[Items from a dataset]
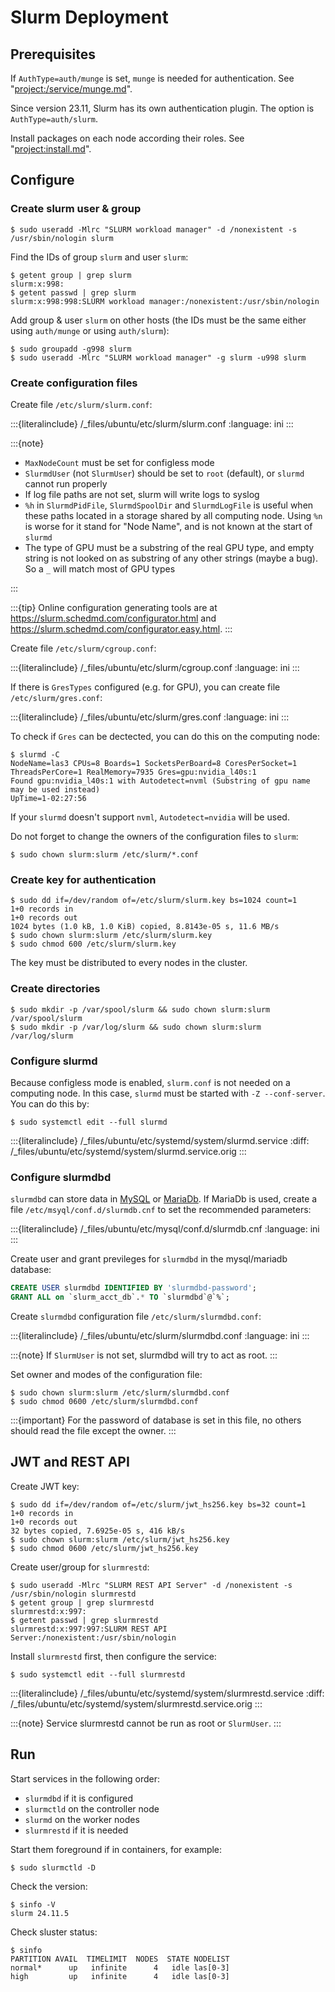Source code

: # Slurm Deployment

## Prerequisites

If `AuthType=auth/munge` is set, `munge` is needed for authentication. See "<project:/service/munge.md>".

Since version 23.11, Slurm has its own authentication plugin. The option is `AuthType=auth/slurm`.

Install packages on each node according their roles. See "<project:install.md>".

## Configure

### Create slurm user & group

```console
$ sudo useradd -Mlrc "SLURM workload manager" -d /nonexistent -s /usr/sbin/nologin slurm
```

Find the IDs of group `slurm` and user `slurm`:

```console
$ getent group | grep slurm
slurm:x:998:
$ getent passwd | grep slurm
slurm:x:998:998:SLURM workload manager:/nonexistent:/usr/sbin/nologin
```

Add group & user `slurm` on other hosts (the IDs must be the same either using `auth/munge` or using `auth/slurm`):

```console
$ sudo groupadd -g998 slurm
$ sudo useradd -Mlrc "SLURM workload manager" -g slurm -u998 slurm
```

### Create configuration files

Create file `/etc/slurm/slurm.conf`:

:::{literalinclude} /_files/ubuntu/etc/slurm/slurm.conf
:language: ini
:::

:::{note}

- `MaxNodeCount` must be set for configless mode
- `SlurmdUser` (not `SlurmUser`) should be set to `root` (default), or `slurmd` cannot run properly
- If log file paths are not set, slurm will write logs to syslog
- `%h` in `SlurmdPidFile`, `SlurmdSpoolDir` and `SlurmdLogFile` is useful when these paths located in a storage shared by all computing node. Using `%n` is worse for it stand for "Node Name", and is not known at the start of `slurmd`
- The type of GPU must be a substring of the real GPU type, and empty string is not looked on as substring of any other strings (maybe a bug). So a `_` will match most of GPU types

:::

:::{tip}
Online configuration generating tools are at <https://slurm.schedmd.com/configurator.html> and <https://slurm.schedmd.com/configurator.easy.html>.
:::

Create file `/etc/slurm/cgroup.conf`:

:::{literalinclude} /_files/ubuntu/etc/slurm/cgroup.conf
:language: ini
:::

If there is `GresTypes` configured (e.g. for GPU), you can create file `/etc/slurm/gres.conf`:

:::{literalinclude} /_files/ubuntu/etc/slurm/gres.conf
:language: ini
:::

To check if `Gres` can be dectected, you can do this on the computing node:

```console
$ slurmd -C
NodeName=las3 CPUs=8 Boards=1 SocketsPerBoard=8 CoresPerSocket=1 ThreadsPerCore=1 RealMemory=7935 Gres=gpu:nvidia_l40s:1
Found gpu:nvidia_l40s:1 with Autodetect=nvml (Substring of gpu name may be used instead)
UpTime=1-02:27:56
```

If your `slurmd` doesn't support `nvml`, `Autodetect=nvidia` will be used.

Do not forget to change the owners of the configuration files to `slurm`:

```console
$ sudo chown slurm:slurm /etc/slurm/*.conf
```

### Create key for authentication

```console
$ sudo dd if=/dev/random of=/etc/slurm/slurm.key bs=1024 count=1
1+0 records in
1+0 records out
1024 bytes (1.0 kB, 1.0 KiB) copied, 8.8143e-05 s, 11.6 MB/s
$ sudo chown slurm:slurm /etc/slurm/slurm.key
$ sudo chmod 600 /etc/slurm/slurm.key
```

The key must be distributed to every nodes in the cluster.

### Create directories

```console
$ sudo mkdir -p /var/spool/slurm && sudo chown slurm:slurm /var/spool/slurm
$ sudo mkdir -p /var/log/slurm && sudo chown slurm:slurm /var/log/slurm
```

### Configure slurmd

Because configless mode is enabled, `slurm.conf` is not needed on a computing node. In this case, `slurmd` must be started with `-Z --conf-server`. You can do this by:

```console
$ sudo systemctl edit --full slurmd
```

:::{literalinclude} /_files/ubuntu/etc/systemd/system/slurmd.service
:diff:  /_files/ubuntu/etc/systemd/system/slurmd.service.orig
:::

### Configure slurmdbd

`slurmdbd` can store data in [MySQL](project:/service/mysql.md) or [MariaDb](project:/service/mariadb.md). If MariaDb is used, create a file `/etc/msyql/conf.d/slurmdb.cnf` to set the recommended parameters:

:::{literalinclude} /_files/ubuntu/etc/mysql/conf.d/slurmdb.cnf
:language: ini
:::

Create user and grant previleges for `slurmdbd` in the mysql/mariadb database:

```sql
CREATE USER slurmdbd IDENTIFIED BY 'slurmdbd-password';
GRANT ALL on `slurm_acct_db`.* TO `slurmdbd`@`%`;
```

Create `slurmdbd` configuration file `/etc/slurm/slurmdbd.conf`:

:::{literalinclude} /_files/ubuntu/etc/slurm/slurmdbd.conf
:language: ini
:::

:::{note}
If `SlurmUser` is not set, slurmdbd will try to act as root.
:::

Set owner and modes of the configuration file:

```console
$ sudo chown slurm:slurm /etc/slurm/slurmdbd.conf
$ sudo chmod 0600 /etc/slurm/slurmdbd.conf
```

:::{important}
For the password of database is set in this file, no others should read the file except the owner.
:::

## JWT and REST API

Create JWT key:

```console
$ sudo dd if=/dev/random of=/etc/slurm/jwt_hs256.key bs=32 count=1
1+0 records in
1+0 records out
32 bytes copied, 7.6925e-05 s, 416 kB/s
$ sudo chown slurm:slurm /etc/slurm/jwt_hs256.key
$ sudo chmod 0600 /etc/slurm/jwt_hs256.key
```

Create user/group for `slurmrestd`:

```console
$ sudo useradd -Mlrc "SLURM REST API Server" -d /nonexistent -s /usr/sbin/nologin slurmrestd
$ getent group | grep slurmrestd
slurmrestd:x:997:
$ getent passwd | grep slurmrestd
slurmrestd:x:997:997:SLURM REST API Server:/nonexistent:/usr/sbin/nologin
```

Install `slurmrestd` first, then configure the service:

```console
$ sudo systemctl edit --full slurmrestd
```

:::{literalinclude} /_files/ubuntu/etc/systemd/system/slurmrestd.service
:diff: /_files/ubuntu/etc/systemd/system/slurmrestd.service.orig
:::

:::{note}
Service slurmrestd cannot be run as root or `SlurmUser`.
:::

## Run

Start services in the following order:

- `slurmdbd` if it is configured
- `slurmctld` on the controller node
- `slurmd` on the worker nodes
- `slurmrestd` if it is needed

Start them foreground if in containers, for example:

```console
$ sudo slurmctld -D
```

Check the version:

```console
$ sinfo -V
slurm 24.11.5
```

Check sluster status:

```console
$ sinfo
PARTITION AVAIL  TIMELIMIT  NODES  STATE NODELIST
normal*      up   infinite      4   idle las[0-3]
high         up   infinite      4   idle las[0-3]
```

**What you should do**
Your answer must be an exact copy of the lines from the start of the entries through the line with "Add group &", with no pictures.

**Result**
Source code

: # Slurm Deployment

## Prerequisites

If `AuthType=auth/munge` is set, `munge` is needed for authentication. See "<project:/service/munge.md>".

Since version 23.11, Slurm has its own authentication plugin. The option is `AuthType=auth/slurm`.

Install packages on each node according their roles. See "<project:install.md>".

## Configure

### Create slurm user & group

```console
$ sudo useradd -Mlrc "SLURM workload manager" -d /nonexistent -s /usr/sbin/nologin slurm
```

Find the IDs of group `slurm` and user `slurm`:

```console
$ getent group | grep slurm
slurm:x:998:
$ getent passwd | grep slurm
slurm:x:998:998:SLURM workload manager:/nonexistent:/usr/sbin/nologin
```

Add group & user `slurm` on other hosts (the IDs must be the same either using `auth/munge` or using `auth/slurm`):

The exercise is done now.